• **WORK TO BE COMPLETED**: Faithfully repeat all of the records, as they are written below.

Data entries
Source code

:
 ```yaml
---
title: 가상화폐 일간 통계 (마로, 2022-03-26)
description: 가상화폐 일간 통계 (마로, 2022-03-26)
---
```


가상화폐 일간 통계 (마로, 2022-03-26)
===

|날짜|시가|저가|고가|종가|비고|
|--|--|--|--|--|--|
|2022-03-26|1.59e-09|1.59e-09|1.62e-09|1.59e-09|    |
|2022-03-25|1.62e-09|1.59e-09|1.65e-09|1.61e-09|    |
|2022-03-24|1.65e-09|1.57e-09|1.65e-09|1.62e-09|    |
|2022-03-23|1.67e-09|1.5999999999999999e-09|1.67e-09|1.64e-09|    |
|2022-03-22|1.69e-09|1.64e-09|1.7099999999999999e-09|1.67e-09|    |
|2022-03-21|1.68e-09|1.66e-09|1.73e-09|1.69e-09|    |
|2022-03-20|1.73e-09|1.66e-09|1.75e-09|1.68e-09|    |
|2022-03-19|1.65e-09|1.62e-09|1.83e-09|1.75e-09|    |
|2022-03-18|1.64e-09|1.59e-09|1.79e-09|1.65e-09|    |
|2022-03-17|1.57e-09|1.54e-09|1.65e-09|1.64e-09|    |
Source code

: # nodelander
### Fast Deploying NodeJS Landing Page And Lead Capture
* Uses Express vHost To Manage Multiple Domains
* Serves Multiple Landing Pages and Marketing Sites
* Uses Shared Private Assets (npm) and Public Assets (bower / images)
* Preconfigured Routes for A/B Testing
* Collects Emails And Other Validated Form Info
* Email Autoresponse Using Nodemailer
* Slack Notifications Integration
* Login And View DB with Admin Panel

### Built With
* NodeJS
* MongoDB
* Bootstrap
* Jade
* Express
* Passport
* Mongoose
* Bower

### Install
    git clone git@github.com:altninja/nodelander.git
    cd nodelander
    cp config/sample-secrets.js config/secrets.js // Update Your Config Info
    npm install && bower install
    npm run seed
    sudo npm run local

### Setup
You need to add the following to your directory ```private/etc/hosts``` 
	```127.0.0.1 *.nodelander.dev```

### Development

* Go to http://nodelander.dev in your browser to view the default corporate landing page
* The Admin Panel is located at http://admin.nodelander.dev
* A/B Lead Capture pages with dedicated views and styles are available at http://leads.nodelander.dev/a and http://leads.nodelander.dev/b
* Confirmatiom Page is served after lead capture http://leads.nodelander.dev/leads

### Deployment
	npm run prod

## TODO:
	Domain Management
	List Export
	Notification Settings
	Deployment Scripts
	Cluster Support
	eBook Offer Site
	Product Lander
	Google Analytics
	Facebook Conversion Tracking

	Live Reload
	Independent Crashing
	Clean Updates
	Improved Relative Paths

• **TASK ANSWER**:
Source code

:
 ```yaml
---
title: 가상화폐 일간 통계 (마로, 2022-03-26)
description: 가상화폐 일간 통계 (마로, 2022-03-26)
---
```


가상화폐 일간 통계 (마로, 2022-03-26)
===

|날짜|시가|저가|고가|종가|비고|
|--|--|--|--|--|--|
|2022-03-26|1.59e-09|1.59e-09|1.62e-09|1.59e-09|    |
|2022-03-25|1.62e-09|1.59e-09|1.65e-09|1.61e-09|    |
|2022-03-24|1.65e-09|1.57e-09|1.65e-09|1.62e-09|    |
|2022-03-23|1.67e-09|1.5999999999999999e-09|1.67e-09|1.64e-09|    |
|2022-03-22|1.69e-09|1.64e-09|1.7099999999999999e-09|1.67e-09|    |
|2022-03-21|1.68e-09|1.66e-09|1.73e-09|1.69e-09|    |
|2022-03-20|1.73e-09|1.66e-09|1.75e-09|1.68e-09|    |
|2022-03-19|1.65e-09|1.62e-09|1.83e-09|1.75e-09|    |
|2022-03-18|1.64e-09|1.59e-09|1.79e-09|1.65e-09|    |
|2022-03-17|1.57e-09|1.54e-09|1.65e-09|1.64e-09|    |
Source code

: # nodelander
### Fast Deploying NodeJS Landing Page And Lead Capture
* Uses Express vHost To Manage Multiple Domains
* Serves Multiple Landing Pages and Marketing Sites
* Uses Shared Private Assets (npm) and Public Assets (bower / images)
* Preconfigured Routes for A/B Testing
* Collects Emails And Other Validated Form Info
* Email Autoresponse Using Nodemailer
* Slack Notifications Integration
* Login And View DB with Admin Panel

### Built With
* NodeJS
* MongoDB
* Bootstrap
* Jade
* Express
* Passport
* Mongoose
* Bower

### Install
    git clone git@github.com:altninja/nodelander.git
    cd nodelander
    cp config/sample-secrets.js config/secrets.js // Update Your Config Info
    npm install && bower install
    npm run seed
    sudo npm run local

### Setup
You need to add the following to your directory ```private/etc/hosts``` 
	```127.0.0.1 *.nodelander.dev```

### Development

* Go to http://nodelander.dev in your browser to view the default corporate landing page
* The Admin Panel is located at http://admin.nodelander.dev
* A/B Lead Capture pages with dedicated views and styles are available at http://leads.nodelander.dev/a and http://leads.nodelander.dev/b
* Confirmatiom Page is served after lead capture http://leads.nodelander.dev/leads

### Deployment
	npm run prod

## TODO:
	Domain Management
	List Export
	Notification Settings
	Deployment Scripts
	Cluster Support
	eBook Offer Site
	Product Lander
	Google Analytics
	Facebook Conversion Tracking

	Live Reload
	Independent Crashing
	Clean Updates
	Improved Relative Paths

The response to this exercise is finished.